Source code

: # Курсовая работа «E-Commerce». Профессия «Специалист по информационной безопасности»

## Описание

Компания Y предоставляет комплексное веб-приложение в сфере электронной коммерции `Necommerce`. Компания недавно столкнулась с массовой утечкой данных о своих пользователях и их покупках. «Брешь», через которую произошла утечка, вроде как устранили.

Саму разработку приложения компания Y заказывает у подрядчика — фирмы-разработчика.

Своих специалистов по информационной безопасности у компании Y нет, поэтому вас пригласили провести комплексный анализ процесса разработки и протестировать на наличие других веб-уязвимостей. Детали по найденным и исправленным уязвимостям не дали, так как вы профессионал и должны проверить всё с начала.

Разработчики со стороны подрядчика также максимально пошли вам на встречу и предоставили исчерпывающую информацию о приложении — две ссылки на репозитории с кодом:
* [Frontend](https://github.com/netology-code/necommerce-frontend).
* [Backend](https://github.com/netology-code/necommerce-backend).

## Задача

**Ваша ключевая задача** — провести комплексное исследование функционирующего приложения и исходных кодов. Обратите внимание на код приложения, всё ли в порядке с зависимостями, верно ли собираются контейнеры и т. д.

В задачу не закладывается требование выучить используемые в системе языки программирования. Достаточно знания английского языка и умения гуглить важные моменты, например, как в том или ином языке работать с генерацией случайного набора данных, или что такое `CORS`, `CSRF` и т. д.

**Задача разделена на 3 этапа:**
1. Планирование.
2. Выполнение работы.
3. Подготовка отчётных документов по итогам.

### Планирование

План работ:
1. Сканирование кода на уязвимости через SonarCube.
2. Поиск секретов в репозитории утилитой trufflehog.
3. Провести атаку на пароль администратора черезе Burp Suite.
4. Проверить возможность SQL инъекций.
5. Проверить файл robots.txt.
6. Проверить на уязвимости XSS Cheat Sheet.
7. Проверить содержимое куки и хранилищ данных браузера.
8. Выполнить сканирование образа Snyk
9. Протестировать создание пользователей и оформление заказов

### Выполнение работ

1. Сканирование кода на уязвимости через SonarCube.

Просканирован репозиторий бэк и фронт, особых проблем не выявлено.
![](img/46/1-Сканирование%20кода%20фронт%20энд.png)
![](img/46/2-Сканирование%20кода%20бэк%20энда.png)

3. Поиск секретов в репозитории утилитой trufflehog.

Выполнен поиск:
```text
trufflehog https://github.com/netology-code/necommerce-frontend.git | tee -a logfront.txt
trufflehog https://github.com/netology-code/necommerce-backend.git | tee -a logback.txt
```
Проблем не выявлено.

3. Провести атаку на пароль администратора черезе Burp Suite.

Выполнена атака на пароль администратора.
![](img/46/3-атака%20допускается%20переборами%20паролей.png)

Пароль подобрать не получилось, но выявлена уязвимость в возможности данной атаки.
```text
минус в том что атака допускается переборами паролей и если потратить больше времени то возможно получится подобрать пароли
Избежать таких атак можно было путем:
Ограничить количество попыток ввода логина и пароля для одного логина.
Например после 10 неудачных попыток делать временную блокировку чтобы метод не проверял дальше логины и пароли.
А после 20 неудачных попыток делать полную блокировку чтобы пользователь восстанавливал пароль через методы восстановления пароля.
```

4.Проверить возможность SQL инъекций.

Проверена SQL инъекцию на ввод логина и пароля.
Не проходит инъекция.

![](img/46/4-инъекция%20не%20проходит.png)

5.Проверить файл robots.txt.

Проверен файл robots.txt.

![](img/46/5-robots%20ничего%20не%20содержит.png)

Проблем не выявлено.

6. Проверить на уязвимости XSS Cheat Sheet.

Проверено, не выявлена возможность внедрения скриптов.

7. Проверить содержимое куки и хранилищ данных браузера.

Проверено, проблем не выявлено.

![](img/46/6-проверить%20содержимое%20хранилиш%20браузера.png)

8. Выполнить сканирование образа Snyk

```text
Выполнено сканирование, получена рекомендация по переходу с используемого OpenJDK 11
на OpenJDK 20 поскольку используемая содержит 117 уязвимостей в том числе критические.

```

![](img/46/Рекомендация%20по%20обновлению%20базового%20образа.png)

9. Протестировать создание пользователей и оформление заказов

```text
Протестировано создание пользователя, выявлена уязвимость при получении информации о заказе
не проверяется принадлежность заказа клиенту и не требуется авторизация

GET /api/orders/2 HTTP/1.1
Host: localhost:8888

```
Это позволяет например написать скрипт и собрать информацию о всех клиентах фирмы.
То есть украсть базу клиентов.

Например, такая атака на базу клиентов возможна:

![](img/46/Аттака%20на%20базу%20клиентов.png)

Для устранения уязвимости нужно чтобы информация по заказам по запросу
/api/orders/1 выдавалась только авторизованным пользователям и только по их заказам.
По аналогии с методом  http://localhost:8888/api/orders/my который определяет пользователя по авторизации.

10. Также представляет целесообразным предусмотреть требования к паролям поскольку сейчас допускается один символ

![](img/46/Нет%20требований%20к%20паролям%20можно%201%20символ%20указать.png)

What you will do | What you return must match, line for line, the data from the line containing "Например, такая атака" to its end, both ends included.

Answer for this exercise |
Например, такая атака на базу клиентов возможна:

![](img/46/Аттака%20на%20базу%20клиентов.png)

Для устранения уязвимости нужно чтобы информация по заказам по запросу
/api/orders/1 выдавалась только авторизованным пользователям и только по их заказам.
По аналогии с методом  http://localhost:8888/api/orders/my который определяет пользователя по авторизации.

10. Также представляет целесообразным предусмотреть требования к паролям поскольку сейчас допускается один символ

![](img/46/Нет%20требований%20к%20паролям%20можно%201%20символ%20указать.png)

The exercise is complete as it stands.